Is your eCommerce ready for the Machine Learning era?

Do you know if your eCommerce is ready for the Machine Learning era?
You need to be ready to transition your eCommerce to machine Learning technologies. The big eCommerce guys, like Amazon and Walmart, are already extensively using Machine Learning (ML) to process customer data to control their marketing efforts and to personalize the interaction with their users. The main question is how long it will take for those technologies to trickle down to smaller sellers and eventually become a standard component of every eCommerce platform.

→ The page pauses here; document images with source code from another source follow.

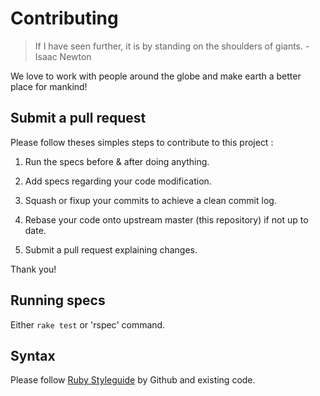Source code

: # Contributing

> If I have seen further, it is by standing on the shoulders of giants. - Isaac Newton

We love to work with people around the globe and make earth a better place for mankind!

## Submit a pull request

Please follow theses simples steps to contribute to this project :

1. Run the specs before & after doing anything.

2. Add specs regarding your code modification.

3. Squash or fixup your commits to achieve a clean commit log.

4. Rebase your code onto upstream master (this repository) if not up to date.

5. Submit a pull request explaining changes.

Thank you!

## Running specs

Either `rake test` or 'rspec' command.

## Syntax

Please follow [Ruby Styleguide](https://github.com/styleguide/ruby) by Github and existing code.
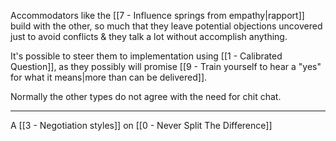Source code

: Accommodators like the [[7 - Influence springs from empathy|rapport]] build with the other, so much that they leave potential objections uncovered just to avoid conflicts & they talk a lot without accomplish anything.

It's possible to steer them to implementation using [[1 - Calibrated Question]], as they possibly will promise [[9 - Train yourself to hear a "yes" for what it means|more than can be delivered]].

Normally the other types do not agree with the need for chit chat.

---

A [[3 - Negotiation styles]] on [[0 - Never Split The Difference]]
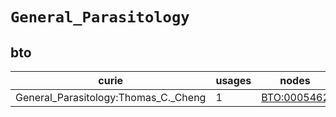 # `General_Parasitology`

## bto

| curie                                |   usages | nodes                                             |
|--------------------------------------|----------|---------------------------------------------------|
| General_Parasitology:Thomas_C._Cheng |        1 | [BTO:0005462](https://bioregistry.io/BTO:0005462) |

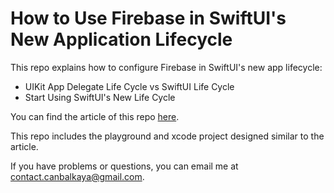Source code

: # How to Use Firebase in SwiftUI's New Application Lifecycle

This repo explains how to configure Firebase in SwiftUI's new app lifecycle:

* UIKit App Delegate Life Cycle vs SwiftUI Life Cycle
* Start Using SwiftUI's New Life Cycle

You can find the article of this repo [here](https://medium.com/better-programming/how-to-use-firebase-in-swiftuis-new-application-lifecycle-c77a8a306d63).

This repo includes the playground and xcode project designed similar to the article.

If you have problems or questions, you can email me at <contact.canbalkaya@gmail.com>.
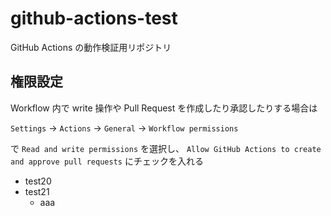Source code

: # github-actions-test

GitHub Actions の動作検証用リポジトリ

## 権限設定

Workflow 内で write 操作や Pull Request を作成したり承認したりする場合は

`Settings` → `Actions` → `General` → `Workflow permissions`

で `Read and write permissions` を選択し、
`Allow GitHub Actions to create and approve pull requests` にチェックを入れる

- test20
- test21
  - aaa
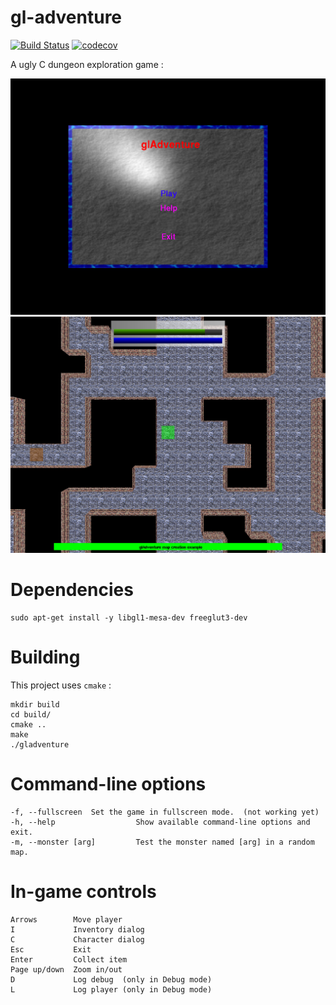 # gl-adventure

[![Build Status](https://travis-ci.org/rainbru/gl-adventure.svg?branch=master)](https://travis-ci.org/rainbru/gl-adventure)
[![codecov](https://codecov.io/gh/rainbru/gl-adventure/branch/master/graph/badge.svg)](https://codecov.io/gh/rainbru/gl-adventure)

A ugly C dungeon exploration game :

![Menu screenshot](doc/gla-menu.png)
![Game screenshot](doc/gla-game.png)

# Dependencies

	sudo apt-get install -y libgl1-mesa-dev freeglut3-dev

# Building

This project uses `cmake` :

	mkdir build
	cd build/
	cmake ..
	make
	./gladventure

# Command-line options

	-f, --fullscreen  Set the game in fullscreen mode.  (not working yet)
	-h, --help                  Show available command-line options and exit. 
	-m, --monster [arg]         Test the monster named [arg] in a random map. 

# In-game controls

	Arrows        Move player
	I             Inventory dialog
	C             Character dialog
	Esc           Exit
	Enter         Collect item
	Page up/down  Zoom in/out
	D             Log debug  (only in Debug mode)
	L             Log player (only in Debug mode)
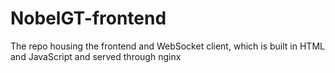 # NobelGT-frontend
The repo housing the frontend and WebSocket client, which is built in HTML and JavaScript and served through nginx
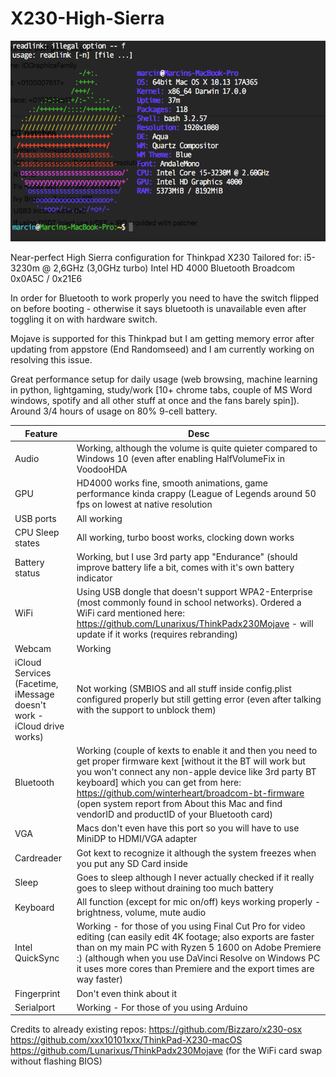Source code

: # X230-High-Sierra
![alt text](screenfetch.png)

Near-perfect High Sierra configuration for Thinkpad X230
Tailored for:
i5-3230m @ 2,6GHz (3,0GHz turbo)
Intel HD 4000
Bluetooth Broadcom 0x0A5C / 0x21E6

In order for Bluetooth to work properly you need to have the switch flipped on before booting - otherwise it says bluetooth is unavailable even after toggling it on with hardware switch.

Mojave is supported for this Thinkpad but I am getting memory error after updating from appstore (End Randomseed) and I am currently working on resolving this issue.

Great performance setup for daily usage (web browsing, machine learning in python, lightgaming, study/work [10+ chrome tabs, couple of MS Word windows, spotify and all other stuff at once and the fans barely spin]). Around 3/4 hours of usage on 80% 9-cell battery.

| Feature  | Desc |
| ------------- | ------------- |
| Audio  | Working, although the volume is quite quieter compared to Windows 10 (even after enabling HalfVolumeFix in VoodooHDA |
| GPU  | HD4000 works fine, smooth animations, game performance kinda crappy (League of Legends around 50 fps on lowest at native resolution  |
| USB ports  | All working  |
| CPU Sleep states  | All working, turbo boost works, clocking down works  |
| Battery status  | Working, but I use 3rd party app "Endurance" (should improve battery life a bit, comes with it's own battery indicator  |
| WiFi  | Using USB dongle that doesn't support WPA2-Enterprise (most commonly found in school networks). Ordered a WiFi card mentioned here: https://github.com/Lunarixus/ThinkPadx230Mojave - will update if it works (requires rebranding)  |
| Webcam  | Working  |
| iCloud Services (Facetime, iMessage doesn't work - iCloud drive works)  | Not working (SMBIOS and all stuff inside config.plist configured properly but still getting error (even after talking with the support to unblock them)  |
| Bluetooth  | Working (couple of kexts to enable it and then you need to get proper firmware kext [without it the BT will work but you won't connect any non-apple device like 3rd party BT keyboard] which you can get from here: https://github.com/winterheart/broadcom-bt-firmware (open system report from About this Mac and find vendorID and productID of your Bluetooth card)  |
| VGA  | Macs don't even have this port so you will have to use MiniDP to HDMI/VGA adapter  |
| Cardreader  | Got kext to recognize it although the system freezes when you put any SD Card inside  |
| Sleep  | Goes to sleep although I never actually checked if it really goes to sleep without draining too much battery |
| Keyboard  | All function (except for mic on/off) keys working properly - brightness, volume, mute audio  |
| Intel QuickSync  | Working - for those of you using Final Cut Pro for video editing (can easily edit 4K footage; also exports are faster than on my main PC with Ryzen 5 1600 on Adobe Premiere :) (although when you use DaVinci Resolve on Windows PC it uses more cores than Premiere and the export times are way faster)  |
| Fingerprint  | Don't even think about it  |
| Serialport  | Working - For those of you using Arduino  |



Credits to already existing repos:
https://github.com/Bizzaro/x230-osx
https://github.com/xxx10101xxx/ThinkPad-X230-macOS
https://github.com/Lunarixus/ThinkPadx230Mojave (for the WiFi card swap without flashing BIOS)
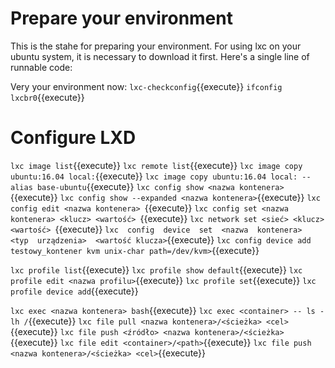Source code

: # Prepare your environment

This is the stahe for preparing your environment. 
For using lxc on your ubuntu system, it is necessary to download it first.
Here's a single line of runnable code:

Very your environment now:
`lxc-checkconfig`{{execute}}
`ifconfig lxcbr0`{{execute}}

# Configure  LXD
`lxc image list`{{execute}}
`lxc remote list`{{execute}}
`lxc image copy ubuntu:16.04 local:`{{execute}}
`lxc image copy ubuntu:16.04 local: --alias base-ubuntu`{{execute}}
`lxc config show <nazwa kontenera>`{{execute}}
`lxc config show --expanded <nazwa kontenera>`{{execute}}
`lxc config edit <nazwa kontenera> `{{execute}}
`lxc config set <nazwa kontenera> <klucz> <wartość> `{{execute}}
`lxc network set <sieć> <klucz> <wartość> `{{execute}}
`lxc  config  device  set  <nazwa  kontenera>  <typ  urządzenia>  <wartość klucza>`{{execute}}
`lxc config device add testowy_kontener kvm unix-char path=/dev/kvm>`{{execute}}

`lxc profile list`{{execute}}
`lxc profile show default`{{execute}}
`lxc profile edit <nazwa profilu>`{{execute}}
`lxc profile set`{{execute}}
`lxc profile device add`{{execute}}

`lxc exec <nazwa kontenera> bash`{{execute}}
`lxc exec <container> -- ls -lh /`{{execute}}
`lxc file pull <nazwa kontenera>/<ścieżka> <cel>`{{execute}}
`lxc file push <źródło> <nazwa kontenera>/<ścieżka>`{{execute}}
`lxc file edit <container>/<path>`{{execute}}
`lxc file push <nazwa kontenera>/<ścieżka> <cel>`{{execute}}
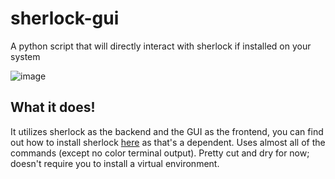 # sherlock-gui
A python script that will directly interact with sherlock if installed on your system

![image](https://github.com/user-attachments/assets/95738bdf-c259-4dad-8ea1-964764a4e2cf)


## What it does!

It utilizes sherlock as the backend and the GUI as the frontend, you can find out how to install sherlock [here](https://sherlockproject.xyz/installation) as that's a dependent. 
Uses almost all of the commands (except no color terminal output).
Pretty cut and dry for now; doesn't require you to install a virtual environment.
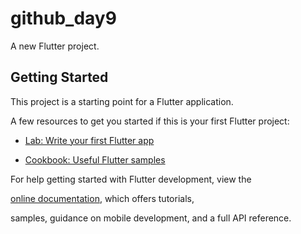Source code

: # github_day9
A new Flutter project.
## Getting Started
This project is a starting point for a Flutter application.



A few resources to get you started if this is your first Flutter project:



- [Lab: Write your first Flutter app](https://docs.flutter.dev/get-started/codelab)

- [Cookbook: Useful Flutter samples](https://docs.flutter.dev/cookbook)


For help getting started with Flutter development, view the


[online documentation](https://docs.flutter.dev/), which offers tutorials,


samples, guidance on mobile development, and a full API reference.
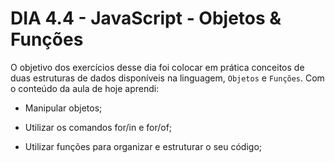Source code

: # DIA 4.4 - JavaScript - Objetos & Funções

O objetivo dos exercícios desse dia foi colocar em prática conceitos de duas estruturas de dados disponíveis na linguagem, `Objetos` e `Funções`. Com o conteúdo da aula de hoje aprendi:

* Manipular objetos;

* Utilizar os comandos for/in e for/of;

* Utilizar funções para organizar e estruturar o seu código;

Nobody knows the specific date, but the experts expect the entire eCommerce market will transition to a fully integrated ML within 3 to 5 years.

the experts expect the entire eCommerce market will transition to a fully integrated ML within 3 to 5 years.

What you need to do now

Small online sellers are expecting to be able to take advantage of the power of the most recent Artificial Intelligence (AI) tools. In the process, they might encounter issues preventing or compromising the integration of ML technologies with their current eCommerce platforms and systems. Those issues originate in the type and amount of data the seller’s store is collecting and how the data is collected. My recommendation is to start now preparing your tools and data for the inevitable arrival of ML, even if you don’t yet have a plan to adopt ML.

One of the most common question in the eCommerce industry is “Where do I start preparing my data for a technology I’m not yet familiar with?” Start by revising your data collection processes, making sure you collect all the data in the right way. In 2-4 years, when ML will be mainstream even for small players, you will be ready to jump on the ML bandwagon and take full advantage of it. The small investment you are doing now in preparation will give you a significant ROI and a competitive advantage in your market segment.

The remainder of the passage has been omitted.